* INFORMATION SUPPLIED *

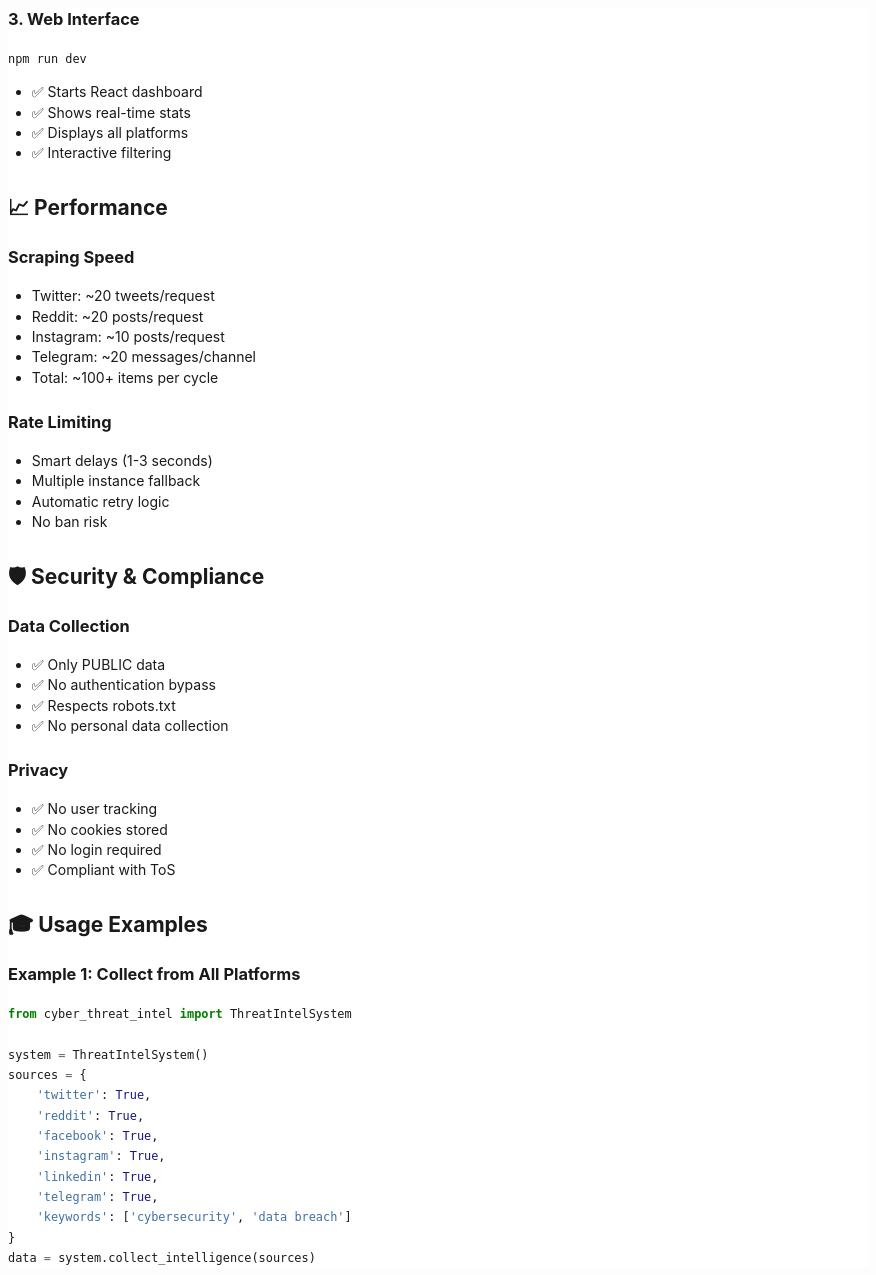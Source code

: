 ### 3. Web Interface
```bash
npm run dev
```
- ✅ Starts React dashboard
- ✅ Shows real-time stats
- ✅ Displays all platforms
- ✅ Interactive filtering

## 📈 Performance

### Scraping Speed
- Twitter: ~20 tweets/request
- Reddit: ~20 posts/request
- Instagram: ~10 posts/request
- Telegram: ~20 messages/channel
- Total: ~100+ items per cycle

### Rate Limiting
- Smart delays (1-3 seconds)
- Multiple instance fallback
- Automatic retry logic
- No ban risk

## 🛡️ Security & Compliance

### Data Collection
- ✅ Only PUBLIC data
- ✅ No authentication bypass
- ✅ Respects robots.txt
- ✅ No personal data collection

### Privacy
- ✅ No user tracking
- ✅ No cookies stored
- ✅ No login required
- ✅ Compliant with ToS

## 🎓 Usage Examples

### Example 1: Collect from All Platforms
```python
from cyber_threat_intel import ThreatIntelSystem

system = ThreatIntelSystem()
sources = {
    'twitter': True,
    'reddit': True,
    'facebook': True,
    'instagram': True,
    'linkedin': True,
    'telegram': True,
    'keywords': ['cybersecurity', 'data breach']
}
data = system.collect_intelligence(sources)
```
---
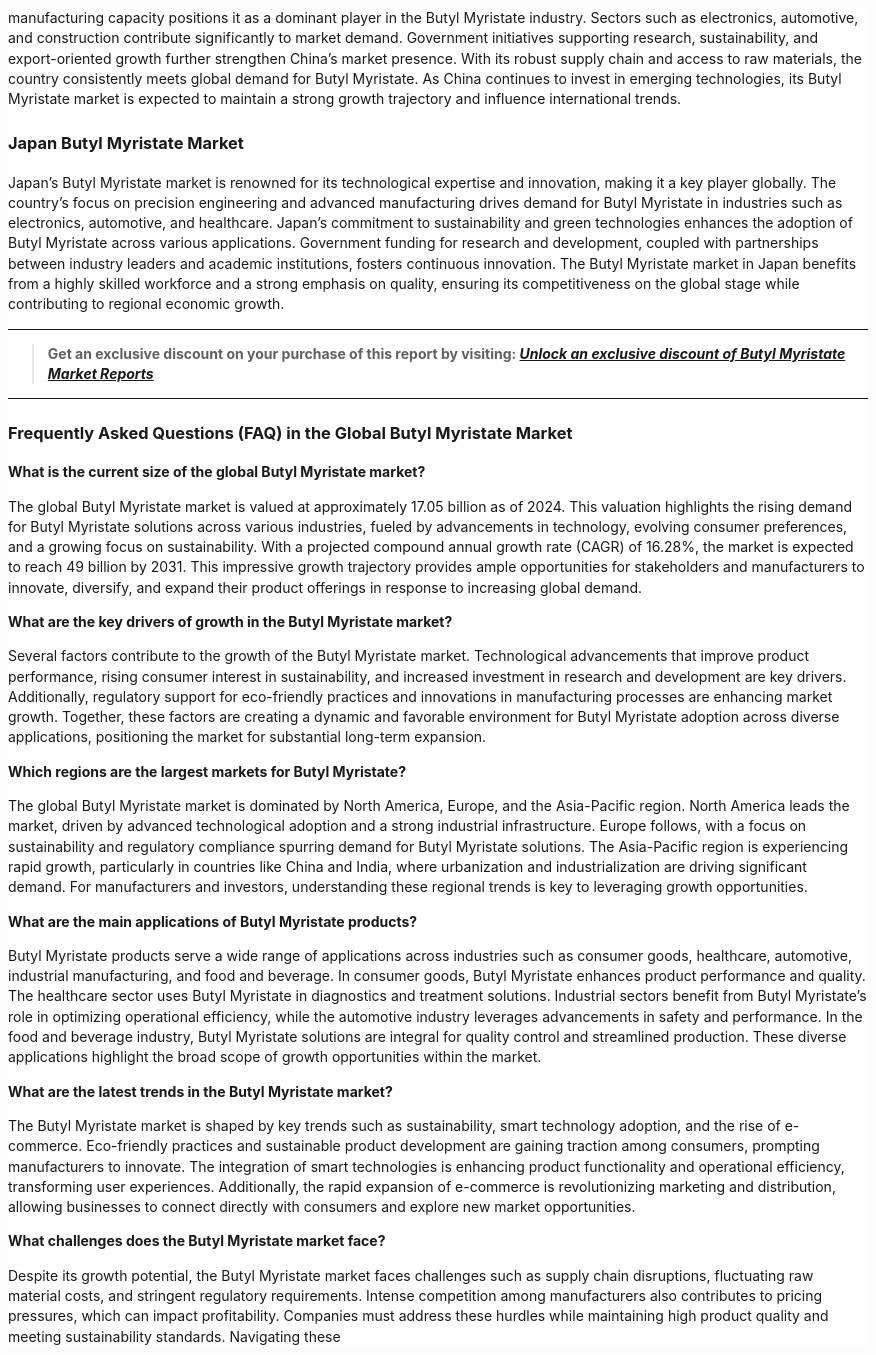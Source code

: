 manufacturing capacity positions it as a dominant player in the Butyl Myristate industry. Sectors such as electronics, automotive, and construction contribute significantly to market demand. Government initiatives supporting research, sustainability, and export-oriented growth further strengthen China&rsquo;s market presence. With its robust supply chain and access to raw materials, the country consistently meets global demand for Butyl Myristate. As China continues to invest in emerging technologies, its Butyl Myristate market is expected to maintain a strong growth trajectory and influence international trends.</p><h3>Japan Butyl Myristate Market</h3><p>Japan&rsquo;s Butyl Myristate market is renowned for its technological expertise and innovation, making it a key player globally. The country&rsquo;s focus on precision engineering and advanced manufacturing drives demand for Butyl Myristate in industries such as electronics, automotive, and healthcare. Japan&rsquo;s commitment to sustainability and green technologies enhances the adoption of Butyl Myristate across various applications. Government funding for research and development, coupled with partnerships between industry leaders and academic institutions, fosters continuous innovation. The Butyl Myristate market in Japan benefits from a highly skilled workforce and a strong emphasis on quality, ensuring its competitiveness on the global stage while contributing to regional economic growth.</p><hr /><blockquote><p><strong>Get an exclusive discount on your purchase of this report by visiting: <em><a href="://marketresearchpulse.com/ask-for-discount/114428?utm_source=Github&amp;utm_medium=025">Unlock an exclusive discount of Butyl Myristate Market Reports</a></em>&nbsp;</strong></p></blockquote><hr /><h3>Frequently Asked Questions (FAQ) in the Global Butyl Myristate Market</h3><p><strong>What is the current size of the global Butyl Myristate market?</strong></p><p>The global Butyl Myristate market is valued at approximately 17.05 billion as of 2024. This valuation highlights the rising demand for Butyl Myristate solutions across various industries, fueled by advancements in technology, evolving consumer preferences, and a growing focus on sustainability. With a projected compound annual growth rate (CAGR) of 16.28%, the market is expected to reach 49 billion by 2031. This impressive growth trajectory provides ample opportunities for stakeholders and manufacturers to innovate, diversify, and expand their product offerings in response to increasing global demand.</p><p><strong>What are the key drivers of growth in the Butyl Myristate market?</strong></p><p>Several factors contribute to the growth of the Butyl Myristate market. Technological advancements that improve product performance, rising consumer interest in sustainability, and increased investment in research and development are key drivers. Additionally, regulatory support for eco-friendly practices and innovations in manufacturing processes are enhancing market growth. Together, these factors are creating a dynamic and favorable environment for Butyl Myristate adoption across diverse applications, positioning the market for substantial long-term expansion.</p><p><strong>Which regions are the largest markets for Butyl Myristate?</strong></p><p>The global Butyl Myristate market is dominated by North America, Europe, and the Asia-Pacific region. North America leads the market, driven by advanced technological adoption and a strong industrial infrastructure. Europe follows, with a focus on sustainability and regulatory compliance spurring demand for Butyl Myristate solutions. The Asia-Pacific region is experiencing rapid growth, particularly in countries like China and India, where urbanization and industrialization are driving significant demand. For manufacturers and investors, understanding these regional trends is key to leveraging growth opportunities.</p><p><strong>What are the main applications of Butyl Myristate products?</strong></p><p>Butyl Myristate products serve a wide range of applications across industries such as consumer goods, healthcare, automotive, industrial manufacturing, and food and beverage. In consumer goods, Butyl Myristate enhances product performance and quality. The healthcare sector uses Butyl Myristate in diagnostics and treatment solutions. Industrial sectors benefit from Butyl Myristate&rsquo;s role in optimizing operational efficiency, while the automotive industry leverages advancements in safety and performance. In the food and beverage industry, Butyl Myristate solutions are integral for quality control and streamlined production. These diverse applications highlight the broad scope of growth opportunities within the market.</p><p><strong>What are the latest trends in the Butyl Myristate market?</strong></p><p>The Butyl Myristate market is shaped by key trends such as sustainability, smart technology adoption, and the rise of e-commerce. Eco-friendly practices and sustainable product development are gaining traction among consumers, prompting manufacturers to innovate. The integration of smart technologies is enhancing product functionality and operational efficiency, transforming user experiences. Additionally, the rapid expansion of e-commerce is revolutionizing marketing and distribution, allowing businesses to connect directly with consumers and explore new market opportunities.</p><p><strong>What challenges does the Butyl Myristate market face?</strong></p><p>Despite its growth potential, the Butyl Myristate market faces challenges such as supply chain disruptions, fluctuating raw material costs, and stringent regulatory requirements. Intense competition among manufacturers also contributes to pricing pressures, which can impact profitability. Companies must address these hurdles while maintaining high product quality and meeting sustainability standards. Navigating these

* TASK OBJECTIVE *
For the listing above, print only the lines starting at the line containing "### Scraping Speed" and ending at the line containing "### Privacy", exactly, both included.

* REPLY *
### Scraping Speed
- Twitter: ~20 tweets/request
- Reddit: ~20 posts/request
- Instagram: ~10 posts/request
- Telegram: ~20 messages/channel
- Total: ~100+ items per cycle

### Rate Limiting
- Smart delays (1-3 seconds)
- Multiple instance fallback
- Automatic retry logic
- No ban risk

## 🛡️ Security & Compliance

### Data Collection
- ✅ Only PUBLIC data
- ✅ No authentication bypass
- ✅ Respects robots.txt
- ✅ No personal data collection

### Privacy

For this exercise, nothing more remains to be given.